What they achieved in the bombed-out ruins of the VW factory between 1946 and 1949 is one of the great stories of automotive history.
It all started 80 years ago, on June 22, 1934 when the German Government and Dr Ferdinand Porsche agreed to develop Adolf Hitler’s dream car — a volkswagen or “people’s car”.
The Government promoted it all around Germany as the KdF-Wagen “strength through joy car”.
In 1938, a purpose-built factory, with a town attached, was completed.
They called it “KdF City”. It was renamed Wolfsburg at the end of the of the war.
During the war the factory was turned over to war production and as such became a prime target for Allied bombers.
At the conclusion of hostilities in May 1945, the British army took control of the factory and a young Major in the Royal Engineers, Ivan Hirst, was put in charge of reconstruction.
At first the idea was to use the facility to repair military vehicles, but soon Hirst could see the value in the round-shaped KdF-Wagen.

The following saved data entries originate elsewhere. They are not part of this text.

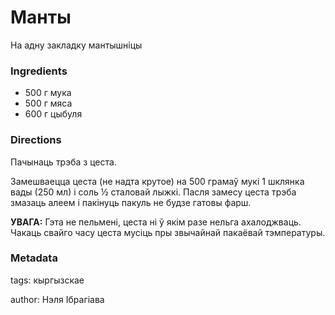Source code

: # Манты

На адну закладку мантышніцы

### Ingredients

 * 500 г мука
 * 500 г мяса
 * 600 г цыбуля

### Directions

Пачынаць трэба з цеста.

Замешваецца цеста (не надта крутое) на 500 грамаў мукі 1 шклянка вады (250 мл) і соль ½ сталовай лыжкі. Пасля замесу цеста трэба змазаць алеем і пакінуць пакуль не будзе гатовы фарш. 

**УВАГА:** Гэта не пельмені, цеста ні ў якім разе нельга ахалоджваць. Чакаць свайго часу цеста мусіць пры звычайнай пакаёвай тэмпературы.

### Metadata

tags: кыргызскае

author: Нэля Ібрагіава
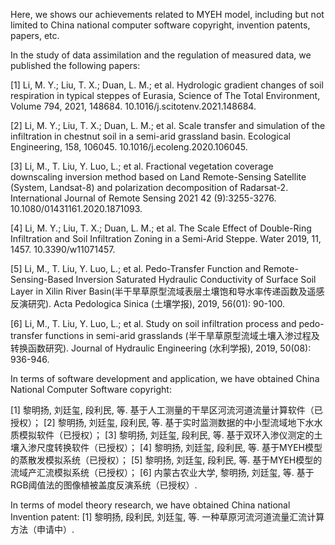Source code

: Here, we shows our achievements related to MYEH model, including but not limited to China national computer software copyright, invention patents, papers, etc.

In the study of data assimilation and the regulation of measured data, we published the following papers:

[1] Li, M. Y.; Liu, T. X.; Duan, L. M.; et al. Hydrologic gradient changes of soil respiration in typical steppes of Eurasia, Science of The Total Environment, Volume 794, 2021, 148684. 10.1016/j.scitotenv.2021.148684.

[2] Li, M. Y.; Liu, T. X.; Duan, L. M.; et al. Scale transfer and simulation of the infiltration in chestnut soil in a semi-arid grassland basin. Ecological Engineering, 158, 106045. 10.1016/j.ecoleng.2020.106045.

[3] Li, M., T. Liu, Y. Luo, L.; et al. Fractional vegetation coverage downscaling inversion method based on Land Remote-Sensing Satellite (System, Landsat-8) and polarization decomposition of Radarsat-2. International Journal of Remote Sensing 2021 42 (9):3255-3276. 10.1080/01431161.2020.1871093.

[4] Li, M. Y.; Liu, T. X.; Duan, L. M.; et al. The Scale Effect of Double-Ring Infiltration and Soil Infiltration Zoning in a Semi-Arid Steppe. Water 2019, 11, 1457. 10.3390/w11071457.

[5] Li, M., T. Liu, Y. Luo, L.; et al. Pedo-Transfer Function and Remote-Sensing-Based Inversion Saturated Hydraulic Conductivity of Surface Soil Layer in Xilin River Basin(半干旱草原型流域表层土壤饱和导水率传递函数及遥感反演研究). Acta Pedologica Sinica (土壤学报), 2019, 56(01): 90-100.

[6] Li, M., T. Liu, Y. Luo, L.; et al. Study on soil infiltration process and pedo-transfer functions in semi-arid grasslands (半干旱草原型流域土壤入渗过程及转换函数研究). Journal of Hydraulic Engineering (水利学报), 2019, 50(08): 936-946.

In terms of software development and application, we have obtained China National Computer Software copyright:

[1] 黎明扬, 刘廷玺, 段利民, 等. 基于人工测量的干旱区河流河道流量计算软件（已授权）；
[2] 黎明扬, 刘廷玺, 段利民, 等. 基于实时监测数据的中小型流域地下水水质模拟软件（已授权）；
[3] 黎明扬, 刘廷玺, 段利民, 等. 基于双环入渗仪测定的土壤入渗尺度转换软件（已授权）；
[4] 黎明扬, 刘廷玺, 段利民, 等. 基于MYEH模型的蒸散发模拟系统（已授权）；
[5] 黎明扬, 刘廷玺, 段利民, 等. 基于MYEH模型的流域产汇流模拟系统（已授权）；
[6] 内蒙古农业大学, 黎明扬, 刘廷玺, 等. 基于RGB阈值法的图像植被盖度反演系统（已授权）.

In terms of model theory research, we have obtained China national Invention patent:
[1] 黎明扬, 段利民, 刘廷玺, 等. 一种草原河流河道流量汇流计算方法（申请中）.
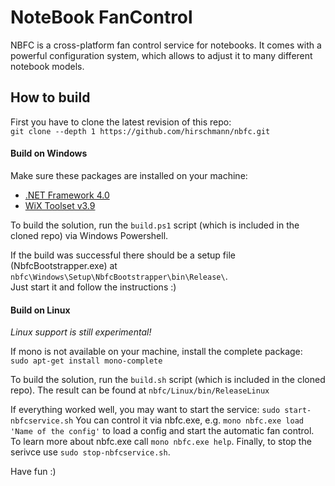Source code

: NoteBook FanControl
===================

NBFC is a cross-platform fan control service for notebooks.
It comes with a powerful configuration system, which allows to adjust it to many different notebook models.

## How to build

First you have to clone the latest revision of this repo:  
`git clone --depth 1 https://github.com/hirschmann/nbfc.git`


#### Build on Windows
Make sure these packages are installed on your machine:
- [.NET Framework 4.0](http://www.microsoft.com/en-us/download/details.aspx?id=17851)
- [WiX Toolset v3.9](https://wix.codeplex.com/releases/view/610859)

To build the solution, run the `build.ps1` script (which is included in the cloned repo) via Windows Powershell.

If the build was successful there should be a setup file (NbfcBootstrapper.exe) at `nbfc\Windows\Setup\NbfcBootstrapper\bin\Release\`.  
Just start it and follow the instructions :)

#### Build on Linux
_Linux support is still experimental!_

If mono is not available on your machine, install the complete package:  
`sudo apt-get install mono-complete`

To build the solution, run the `build.sh` script (which is included in the cloned repo).
The result can be found at `nbfc/Linux/bin/ReleaseLinux`

If everything worked well, you may want to start the service: `sudo start-nbfcservice.sh`
You can control it via nbfc.exe, e.g. `mono nbfc.exe load 'Name of the config'` to load a config and start the automatic fan control. To learn more about nbfc.exe call `mono nbfc.exe help`.
Finally, to stop the serivce use `sudo stop-nbfcservice.sh`.

Have fun :)

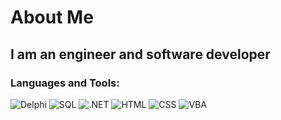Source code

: # About Me

## I am an engineer and software developer

### Languages and Tools:

![Delphi](https://img.shields.io/badge/-Delphi-ED1F35?style=for-the-badge&amp;logo=Embarcadero&amp;logoColor=White)
![SQL](https://img.shields.io/badge/-MSSql-CC2927?style=for-the-badge&amp;logo=microsoft-sql-server&amp;logoColor=White)
![.NET](https://img.shields.io/badge/-C&sharp;-239120?style=for-the-badge&amp;logo=.net&amp;logoColor=E5D3FF)
![HTML](https://img.shields.io/badge/-Html-E34F26?style=for-the-badge&amp;logo=html5&amp;logoColor=E5D3FF)
![CSS](https://img.shields.io/badge/-Css-1572B6?style=for-the-badge&amp;logo=css3&amp;logoColor=E5D3FF)
![VBA](https://img.shields.io/badge/-VBA-217346?style=for-the-badge&amp;logo=microsoft-excel&amp;logoColor=White)


<!--
**AstiiCoder/AstiiCoder** is a ✨ _special_ ✨ repository because its `README.md` (this file) appears on your GitHub profile.

Here are some ideas to get you started:

- 🔭 I’m currently working on ...
- 🌱 I’m currently learning ...
- 👯 I’m looking to collaborate on ...
- 🤔 I’m looking for help with ...
- 💬 Ask me about ...
- 📫 How to reach me: ...
- 😄 Pronouns: ...
- ⚡ Fun fact: ...
-->
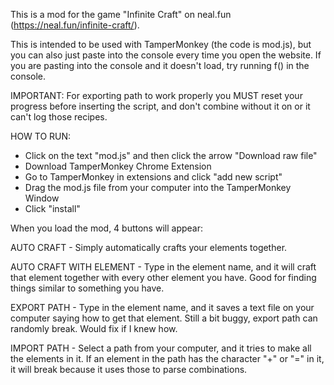 This is a mod for the game "Infinite Craft" on neal.fun (https://neal.fun/infinite-craft/). 

This is intended to be used with TamperMonkey (the code is mod.js), but you can also just paste into the console every time you open the website.
If you are pasting into the console and it doesn't load, try running f() in the console.

IMPORTANT: For exporting path to work properly you MUST reset your progress before inserting the script, and don't combine without it on or it can't log those recipes.

HOW TO RUN:
- Click on the text "mod.js" and then click the arrow "Download raw file"
- Download TamperMonkey Chrome Extension
- Go to TamperMonkey in extensions and click "add new script" 
- Drag the mod.js file from your computer into the TamperMonkey Window
- Click "install"

When you load the mod, 4 buttons will appear:

AUTO CRAFT - Simply automatically crafts your elements together.

AUTO CRAFT WITH ELEMENT - Type in the element name, and it will craft that element together with every other element you have. Good for finding things similar to something you have. 

EXPORT PATH - Type in the element name, and it saves a text file on your computer saying how to get that element.
Still a bit buggy, export path can randomly break. Would fix if I knew how.

IMPORT PATH - Select a path from your computer, and it tries to make all the elements in it. If an element in the path has the character "+" or "=" in it, it will break because it uses those to parse combinations.

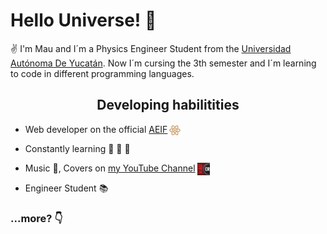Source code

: <!-- Links -->


<!-- Headings -->
#   Hello Universe! :milky_way:  

:v: I'm Mau and I´m a Physics Engineer Student from the [Universidad Autónoma De Yucatán](https://uady.mx). Now I´m cursing the 3th semester and I´m learning to code in different programming languages. 

<h2 align= "center">Developing habilitities</h2>

 - Web developer on the official [AEIF](https://aeifmx.com/) <img 
    style = 
        "widht: 20px;
        height: 20px;
        position: absolute;
        margin-left: 2px;"
    src = "resources/LOGO - AEIF.png">

-   Constantly learning :mag_right: :telescope: :microscope:
-   Music :musical_score:, Covers on [my YouTube Channel ](https://www.youtube.com/channel/UCEyXaYzPBX4zDzL27i8eOAA) <img 
    style = 
        "widht: 20px;
        height: 20px;
        position: absolute;
        margin-left: 3px;"
    src = "resources/channel.jpg">

-   Engineer Student :books:

###  ...more? :point_down:


   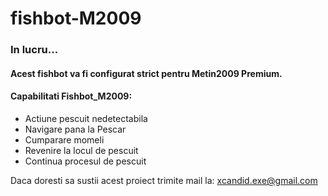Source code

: # fishbot-M2009

### In lucru... <br>

#### Acest fishbot va fi configurat strict pentru Metin2009 Premium.

#### Capabilitati Fishbot_M2009:

- Actiune pescuit nedetectabila
- Navigare pana la Pescar
- Cumparare momeli
- Revenire la locul de pescuit
- Continua procesul de pescuit


Daca doresti sa sustii acest proiect trimite mail la: xcandid.exe@gmail.com
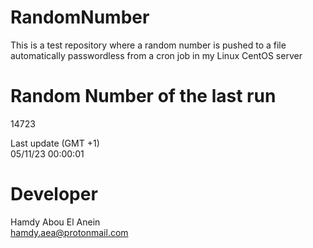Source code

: # RandomNumber    
This is a test repository where a random number is pushed to a file automatically passwordless from a cron job in my Linux CentOS server    
# Random Number of the last run   
14723
      
Last update (GMT +1)    
05/11/23 00:00:01
# Developer    
Hamdy Abou El Anein   
hamdy.aea@protonmail.com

He persuaded the British army to use the little car as local transport.
By March 1946, Hirst and his small team had produced 1000 VW Beetles (the KdF label was quietly dropped).
It was an astonishing feat, given the factory was still in disrepair.
Meanwhile, Hirst knew he needed professional help and persuaded Heinz Nordoff, who’d been one of Opel’s top executives — to help run the company and ready it for sale.
Under Nordoff’s leadership and Hirst’s tenacity to maintain high quality production, sales increased.
The success prompted the British to offer the company to Allied governments and car makers.
The Australian Government bought a couple of cars in 1947 for evaluation, but passed on the offer.
The aptly named Billy Rootes, head of the company that made Hillmans, also took a look and rejected it out of hand.
In 1948, VW was offered to Ford — FOR NOTHING –– but Henry Ford II said “forget it”.
In October 1949 the British handed over VW to the German Government as a prosperous automobile company and within two years it was exporting Beetles to the USA, Australia and Britain.
And the rest of the story we all know.